First comes a High, a period of confident expansion as a new order takes root after the old has been swept away. Next comes an Awakening, a time of spiritual exploration and rebellion against the now-established order. Then comes an Unraveling, an increasingly troubled era in which individualism triumphs over crumbling institutions. Last comes a Crisis—the Fourth Turning—when society passes through a great and perilous gate in history. Together, the four turnings comprise history’s seasonal rhythm of growth, maturation, entropy, and rebirth.


Each piece of the cycle is approximately 20 years in duration – adding up to a long life of 80 years. The book abstract from Amazon is included below. If we consider some of the headwinds that we face as a society, a crisis prior to 2030 is not that far-fetched.

ABSTRACT

With startling originality, The Fourth Turning illuminates the past, explains the present, and reimagines the future. Most remarkably, it offers an utterly persuasive prophecy about how America’s past will predict its future.

William Strauss and Neil Howe base this vision on a provocative theory of American history. The authors look back five hundred years and uncover a distinct pattern: Modern history moves in cycles, each one lasting about the length of a long human life, each composed of four eras—or “turnings”—that last about twenty years and that always arrive in the same order.

First comes a High, a period of confident expansion as a new order takes root after the old has been swept away. Next comes an Awakening, a time of spiritual exploration and rebellion against the now-established order. Then comes an Unraveling, an increasingly troubled era in which individualism triumphs over crumbling institutions.
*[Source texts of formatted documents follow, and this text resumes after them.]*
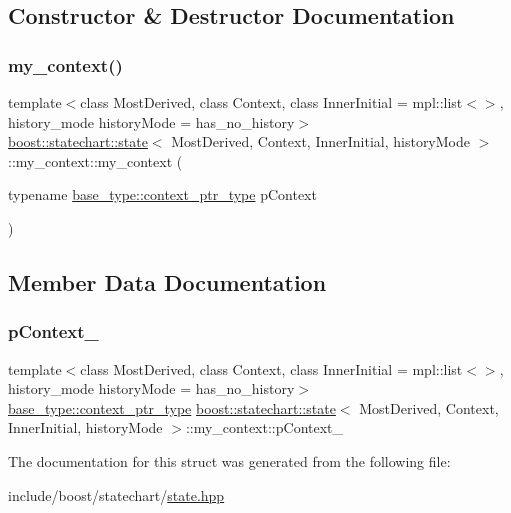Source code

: \subsection{Constructor \& Destructor Documentation}
\mbox{\label{structboost_1_1statechart_1_1state_1_1my__context_ada86fa52dbe35f9e696b6432f0b103e3}} 
\subsubsection{\texorpdfstring{my\+\_\+context()}{my\_context()}}
{\footnotesize\ttfamily template$<$class Most\+Derived, class Context, class Inner\+Initial = mpl\+::list$<$$>$, history\+\_\+mode history\+Mode = has\+\_\+no\+\_\+history$>$ \\
\mbox{\hyperlink{classboost_1_1statechart_1_1state}{boost\+::statechart\+::state}}$<$ Most\+Derived, Context, Inner\+Initial, history\+Mode $>$\+::my\+\_\+context\+::my\+\_\+context (\begin{DoxyParamCaption}\item[{typename \mbox{\hyperlink{classboost_1_1statechart_1_1simple__state_ac7e361322d53b3f57976ff23056b59e7}{base\+\_\+type\+::context\+\_\+ptr\+\_\+type}}}]{p\+Context }\end{DoxyParamCaption})\hspace{0.3cm}{\ttfamily [inline]}}



\subsection{Member Data Documentation}
\mbox{\label{structboost_1_1statechart_1_1state_1_1my__context_a401a0168baaefd86a2673386f00e2b7b}} 
\subsubsection{\texorpdfstring{p\+Context\+\_\+}{pContext\_}}
{\footnotesize\ttfamily template$<$class Most\+Derived, class Context, class Inner\+Initial = mpl\+::list$<$$>$, history\+\_\+mode history\+Mode = has\+\_\+no\+\_\+history$>$ \\
\mbox{\hyperlink{classboost_1_1statechart_1_1simple__state_ac7e361322d53b3f57976ff23056b59e7}{base\+\_\+type\+::context\+\_\+ptr\+\_\+type}} \mbox{\hyperlink{classboost_1_1statechart_1_1state}{boost\+::statechart\+::state}}$<$ Most\+Derived, Context, Inner\+Initial, history\+Mode $>$\+::my\+\_\+context\+::p\+Context\+\_\+}



The documentation for this struct was generated from the following file\+:\begin{DoxyCompactItemize}
\item 
include/boost/statechart/\mbox{\hyperlink{state_8hpp}{state.\+hpp}}\end{DoxyCompactItemize}
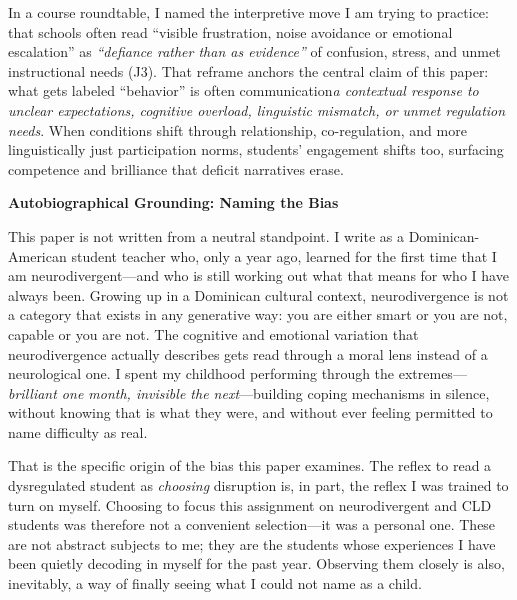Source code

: \documentclass[12pt]{article}
\newcommand{\apaheading}[1]{\begin{center}\textbf{#1}\end{center}}
\newcommand{\JournalArtifact}[1]{\textsc{J#1}}
\begin{document}
In a course roundtable, I named the interpretive move I am trying to practice: that schools often read ``visible frustration, noise avoidance or emotional escalation'' as \textit{``defiance rather than as evidence''} of confusion, stress, and unmet instructional needs (\JournalArtifact{3}). That reframe anchors the central claim of this paper: what gets labeled ``behavior'' is often communication\textemdash{}\textit{a contextual response to unclear expectations, cognitive overload, linguistic mismatch, or unmet regulation needs}. When conditions shift through relationship, co-regulation, and more linguistically just participation norms, students' engagement shifts too, surfacing competence and brilliance that deficit narratives erase.

\newpage
\apaheading{Autobiographical Grounding: Naming the Bias}

This paper is not written from a neutral standpoint. I write as a Dominican-American student teacher who, only a year ago, learned for the first time that I am neurodivergent---and who is still working out what that means for who I have always been. Growing up in a Dominican cultural context, neurodivergence is not a category that exists in any generative way: you are either smart or you are not, capable or you are not. The cognitive and emotional variation that neurodivergence actually describes gets read through a moral lens instead of a neurological one. I spent my childhood performing through the extremes---\textit{brilliant one month, invisible the next}---building coping mechanisms in silence, without knowing that is what they were, and without ever feeling permitted to name difficulty as real.

That is the specific origin of the bias this paper examines. The reflex to read a dysregulated student as \textit{choosing} disruption is, in part, the reflex I was trained to turn on myself. Choosing to focus this assignment on neurodivergent and CLD students was therefore not a convenient selection---it was a personal one. These are not abstract subjects to me; they are the students whose experiences I have been quietly decoding in myself for the past year. Observing them closely is also, inevitably, a way of finally seeing what I could not name as a child.
\end{document}

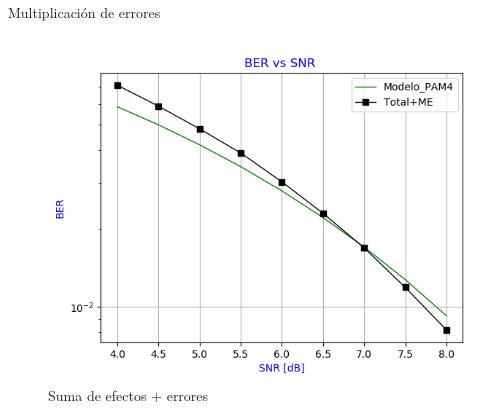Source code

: \documentclass[xcolor=table]{beamer}
\begin{document}
\begin{frame}{Multiplicación de errores}
\begin{columns}
\begin{column}{0.48\paperwidth}
    \begin{figure}
        \centering
        \includegraphics[width=\textwidth]{Graficos/BER_vs_SNR_5.png}
        \caption{Suma de efectos + errores}
        \label{fig:my_label}
    \end{figure}
    
    \end{column}
\end{columns}
\end{frame}
\end{document}
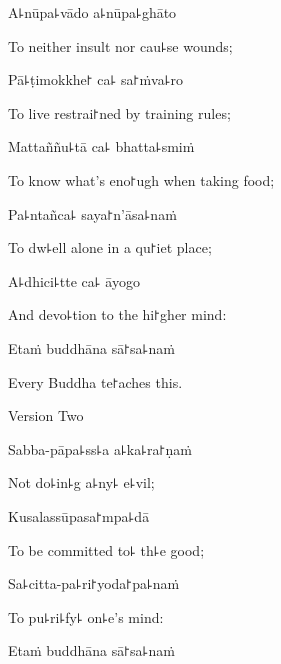 A꜕nūpa꜕vādo a꜕nūpa꜕ghāto

\begin{english}
  To neither insult nor cau꜕se wounds;
\end{english}

Pā꜕ṭimokkhe꜓ ca꜕ sa꜓ṁva꜕ro

\begin{english}
  To live restrai꜓ned by training rules;
\end{english}

Mattaññu꜕tā ca꜕ bhatta꜕smiṁ

\begin{english}
  To know what's eno꜓ugh when taking food;
\end{english}

Pa꜕ntañca꜕ saya꜓n'āsa꜕naṁ

\begin{english}
  To dw꜕ell alone in a qu꜓iet place;
\end{english}

A꜕dhici꜕tte ca꜕ āyogo

\begin{english}
  And devo꜕tion to the hi꜓gher mind:
\end{english}

Etaṁ buddhāna sā꜓sa꜕naṁ

\begin{english}
  Every Buddha te꜓aches this.
\end{english}

\clearpage

\begin{instruction}
  Version Two
\end{instruction}


Sabba-pāpa꜕ss꜕a a꜕ka꜕ra꜓ṇaṁ

\begin{english}
  Not do꜕in꜕g a꜕ny꜕ e꜕vil;
\end{english}

Kusalassūpasa꜓mpa꜕dā

\begin{english}
  To be committed to꜕ th꜕e good;
\end{english}

Sa꜕citta-pa꜕ri꜓yoda꜓pa꜕naṁ

\begin{english}
  To pu꜕ri꜕fy꜕ on꜕e's mind:
\end{english}

Etaṁ buddhāna sā꜓sa꜕naṁ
Last comes a Crisis—the Fourth Turning—when society passes through a great and perilous gate in history. Together, the four turnings comprise history’s seasonal rhythm of growth, maturation, entropy, and rebirth.

Strauss and Howe locate 1990s America as midway through an Unraveling, putting us currently in the era of Crisis. In a brilliant analysis of the post-World War II period, they show how generational dynamics are the key to understanding the cycles of American history. They draw vivid portraits of all the modern generations: the can-do G.I.s, the mediating Silent, the values-absorbed Boomers, the pragmatic 13ers, and the Millennials. Placed in the context of history’s long rhythms, the persona and role of each generation become clear—as does the inevitability of a Crisis.

Whatever your stage of life, The Fourth Turning offers bold predictions about how all of us can prepare, individually and collectively, for America’s next rendezvous with destiny.

One thought on “The Fourth Turning

  1. […] As I explored the catalysts of human action earlier this year, geopolitical instability was on the list of responses I received. Going into the poll I launched (please consider taking the short poll if you have not already) I had geopolitical instability at the top. It is the shifting of the global order that I had in mind as I thought through the question. Some have argued that a shift of this magnitude – when the reigning world power is challenged by an emerging power – inevitably ends in war. This is the argument made in Destined for War. What is clear is that the post World War Two era is likely over. Whether it’s the U.S. moving off the world stage, or Asia claiming its place in the global order, the world is transforming. We seem to be repeating the historial 80-100 year cycle laid out so well in The Fourth Turning. […]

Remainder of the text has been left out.